**Source texts of formatted documents:**
◇ ◇ ◇

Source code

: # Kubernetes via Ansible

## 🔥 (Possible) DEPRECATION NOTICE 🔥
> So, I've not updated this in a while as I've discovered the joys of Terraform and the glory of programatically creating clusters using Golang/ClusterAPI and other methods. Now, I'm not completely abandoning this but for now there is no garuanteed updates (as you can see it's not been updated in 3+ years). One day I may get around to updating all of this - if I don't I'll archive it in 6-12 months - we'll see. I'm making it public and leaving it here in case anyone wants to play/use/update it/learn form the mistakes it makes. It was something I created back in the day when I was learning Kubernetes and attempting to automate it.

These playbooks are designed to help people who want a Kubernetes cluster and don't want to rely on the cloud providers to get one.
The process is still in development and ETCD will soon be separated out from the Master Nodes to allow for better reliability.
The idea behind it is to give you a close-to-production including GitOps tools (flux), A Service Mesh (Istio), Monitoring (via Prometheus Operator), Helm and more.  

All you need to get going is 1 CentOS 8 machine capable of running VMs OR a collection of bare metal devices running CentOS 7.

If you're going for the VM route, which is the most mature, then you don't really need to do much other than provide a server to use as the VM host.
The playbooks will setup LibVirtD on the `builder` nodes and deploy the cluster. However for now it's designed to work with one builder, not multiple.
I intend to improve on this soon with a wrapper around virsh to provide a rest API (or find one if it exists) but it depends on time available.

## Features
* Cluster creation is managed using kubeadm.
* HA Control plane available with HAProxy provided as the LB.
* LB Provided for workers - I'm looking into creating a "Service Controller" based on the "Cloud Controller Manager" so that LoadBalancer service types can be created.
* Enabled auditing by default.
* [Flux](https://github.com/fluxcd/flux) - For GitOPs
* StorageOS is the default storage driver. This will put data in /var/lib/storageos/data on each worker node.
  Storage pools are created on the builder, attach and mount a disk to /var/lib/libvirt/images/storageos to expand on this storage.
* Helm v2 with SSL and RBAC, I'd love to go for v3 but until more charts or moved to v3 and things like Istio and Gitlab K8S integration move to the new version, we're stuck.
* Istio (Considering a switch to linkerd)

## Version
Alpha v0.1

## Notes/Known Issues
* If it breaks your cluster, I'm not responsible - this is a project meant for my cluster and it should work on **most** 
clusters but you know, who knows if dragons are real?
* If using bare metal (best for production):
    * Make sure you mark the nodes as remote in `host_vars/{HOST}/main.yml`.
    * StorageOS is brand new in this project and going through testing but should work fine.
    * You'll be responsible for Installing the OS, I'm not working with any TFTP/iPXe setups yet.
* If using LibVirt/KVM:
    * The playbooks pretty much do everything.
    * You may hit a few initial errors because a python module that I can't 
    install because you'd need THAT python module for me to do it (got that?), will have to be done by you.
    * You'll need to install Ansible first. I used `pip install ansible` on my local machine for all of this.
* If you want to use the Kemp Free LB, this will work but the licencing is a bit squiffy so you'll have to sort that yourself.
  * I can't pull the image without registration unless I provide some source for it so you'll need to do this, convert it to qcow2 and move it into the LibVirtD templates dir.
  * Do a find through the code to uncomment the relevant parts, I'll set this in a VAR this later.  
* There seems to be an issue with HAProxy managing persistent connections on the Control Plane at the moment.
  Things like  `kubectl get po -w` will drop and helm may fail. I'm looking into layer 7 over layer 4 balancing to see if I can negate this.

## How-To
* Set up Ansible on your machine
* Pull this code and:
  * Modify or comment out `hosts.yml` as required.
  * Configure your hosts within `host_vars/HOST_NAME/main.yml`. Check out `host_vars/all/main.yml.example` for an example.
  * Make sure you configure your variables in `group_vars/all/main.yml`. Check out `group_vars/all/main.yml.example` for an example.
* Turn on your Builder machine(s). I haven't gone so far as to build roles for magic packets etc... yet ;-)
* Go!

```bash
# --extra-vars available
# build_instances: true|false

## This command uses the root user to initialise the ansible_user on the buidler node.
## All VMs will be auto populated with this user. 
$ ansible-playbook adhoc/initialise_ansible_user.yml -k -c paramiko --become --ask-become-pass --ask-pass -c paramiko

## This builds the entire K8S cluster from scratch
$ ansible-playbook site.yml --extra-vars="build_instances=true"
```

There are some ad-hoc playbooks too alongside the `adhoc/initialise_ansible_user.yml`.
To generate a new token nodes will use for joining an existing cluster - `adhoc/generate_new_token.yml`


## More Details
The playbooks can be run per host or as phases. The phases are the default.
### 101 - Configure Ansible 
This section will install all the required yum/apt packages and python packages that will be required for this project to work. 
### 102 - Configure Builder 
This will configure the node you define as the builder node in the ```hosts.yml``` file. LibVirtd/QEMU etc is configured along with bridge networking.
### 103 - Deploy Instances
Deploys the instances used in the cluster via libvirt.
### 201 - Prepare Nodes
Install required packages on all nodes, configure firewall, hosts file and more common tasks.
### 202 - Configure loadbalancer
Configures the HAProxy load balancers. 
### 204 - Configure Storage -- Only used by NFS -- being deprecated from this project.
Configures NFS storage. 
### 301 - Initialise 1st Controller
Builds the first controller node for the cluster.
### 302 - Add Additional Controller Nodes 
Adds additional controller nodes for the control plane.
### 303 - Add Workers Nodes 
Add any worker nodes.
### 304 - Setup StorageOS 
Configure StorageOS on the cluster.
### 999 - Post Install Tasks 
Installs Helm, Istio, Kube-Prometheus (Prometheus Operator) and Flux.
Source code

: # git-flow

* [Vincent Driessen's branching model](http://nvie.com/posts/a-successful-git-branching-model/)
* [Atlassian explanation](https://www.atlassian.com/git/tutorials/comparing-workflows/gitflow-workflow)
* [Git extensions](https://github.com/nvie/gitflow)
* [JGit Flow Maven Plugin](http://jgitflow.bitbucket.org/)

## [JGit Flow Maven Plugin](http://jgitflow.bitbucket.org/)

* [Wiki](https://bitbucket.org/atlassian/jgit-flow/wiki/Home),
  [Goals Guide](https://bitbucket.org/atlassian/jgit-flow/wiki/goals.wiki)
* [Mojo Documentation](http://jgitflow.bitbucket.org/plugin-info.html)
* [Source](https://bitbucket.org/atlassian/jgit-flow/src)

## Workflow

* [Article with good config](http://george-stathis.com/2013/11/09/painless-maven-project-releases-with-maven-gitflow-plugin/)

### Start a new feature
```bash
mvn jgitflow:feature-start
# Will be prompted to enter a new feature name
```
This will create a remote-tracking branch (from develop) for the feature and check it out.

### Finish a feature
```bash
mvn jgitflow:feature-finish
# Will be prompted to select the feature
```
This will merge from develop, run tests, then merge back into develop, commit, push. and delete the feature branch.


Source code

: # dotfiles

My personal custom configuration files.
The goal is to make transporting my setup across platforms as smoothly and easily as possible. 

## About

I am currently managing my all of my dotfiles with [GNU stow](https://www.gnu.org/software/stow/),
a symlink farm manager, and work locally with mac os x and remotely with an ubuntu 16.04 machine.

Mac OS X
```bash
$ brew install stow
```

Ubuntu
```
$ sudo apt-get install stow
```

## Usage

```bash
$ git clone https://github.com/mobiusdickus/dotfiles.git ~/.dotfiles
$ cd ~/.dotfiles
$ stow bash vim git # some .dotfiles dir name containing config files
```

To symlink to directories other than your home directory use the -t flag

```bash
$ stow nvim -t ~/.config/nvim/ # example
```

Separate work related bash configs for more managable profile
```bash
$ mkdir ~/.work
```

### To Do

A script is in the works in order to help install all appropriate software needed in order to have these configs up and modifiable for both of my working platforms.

◇ ◇ ◇

**THE TASK:**
There is a run of lines above from the one with "on your machine" to the one with "### 304 - Setup StorageOS"; print exactly that run, both ends included, and nothing else.

**ANSWER TO THE PROBLEM:**
* Set up Ansible on your machine
* Pull this code and:
  * Modify or comment out `hosts.yml` as required.
  * Configure your hosts within `host_vars/HOST_NAME/main.yml`. Check out `host_vars/all/main.yml.example` for an example.
  * Make sure you configure your variables in `group_vars/all/main.yml`. Check out `group_vars/all/main.yml.example` for an example.
* Turn on your Builder machine(s). I haven't gone so far as to build roles for magic packets etc... yet ;-)
* Go!

```bash
# --extra-vars available
# build_instances: true|false

## This command uses the root user to initialise the ansible_user on the buidler node.
## All VMs will be auto populated with this user. 
$ ansible-playbook adhoc/initialise_ansible_user.yml -k -c paramiko --become --ask-become-pass --ask-pass -c paramiko

## This builds the entire K8S cluster from scratch
$ ansible-playbook site.yml --extra-vars="build_instances=true"
```

There are some ad-hoc playbooks too alongside the `adhoc/initialise_ansible_user.yml`.
To generate a new token nodes will use for joining an existing cluster - `adhoc/generate_new_token.yml`


## More Details
The playbooks can be run per host or as phases. The phases are the default.
### 101 - Configure Ansible 
This section will install all the required yum/apt packages and python packages that will be required for this project to work. 
### 102 - Configure Builder 
This will configure the node you define as the builder node in the ```hosts.yml``` file. LibVirtd/QEMU etc is configured along with bridge networking.
### 103 - Deploy Instances
Deploys the instances used in the cluster via libvirt.
### 201 - Prepare Nodes
Install required packages on all nodes, configure firewall, hosts file and more common tasks.
### 202 - Configure loadbalancer
Configures the HAProxy load balancers. 
### 204 - Configure Storage -- Only used by NFS -- being deprecated from this project.
Configures NFS storage. 
### 301 - Initialise 1st Controller
Builds the first controller node for the cluster.
### 302 - Add Additional Controller Nodes 
Adds additional controller nodes for the control plane.
### 303 - Add Workers Nodes 
Add any worker nodes.
### 304 - Setup StorageOS 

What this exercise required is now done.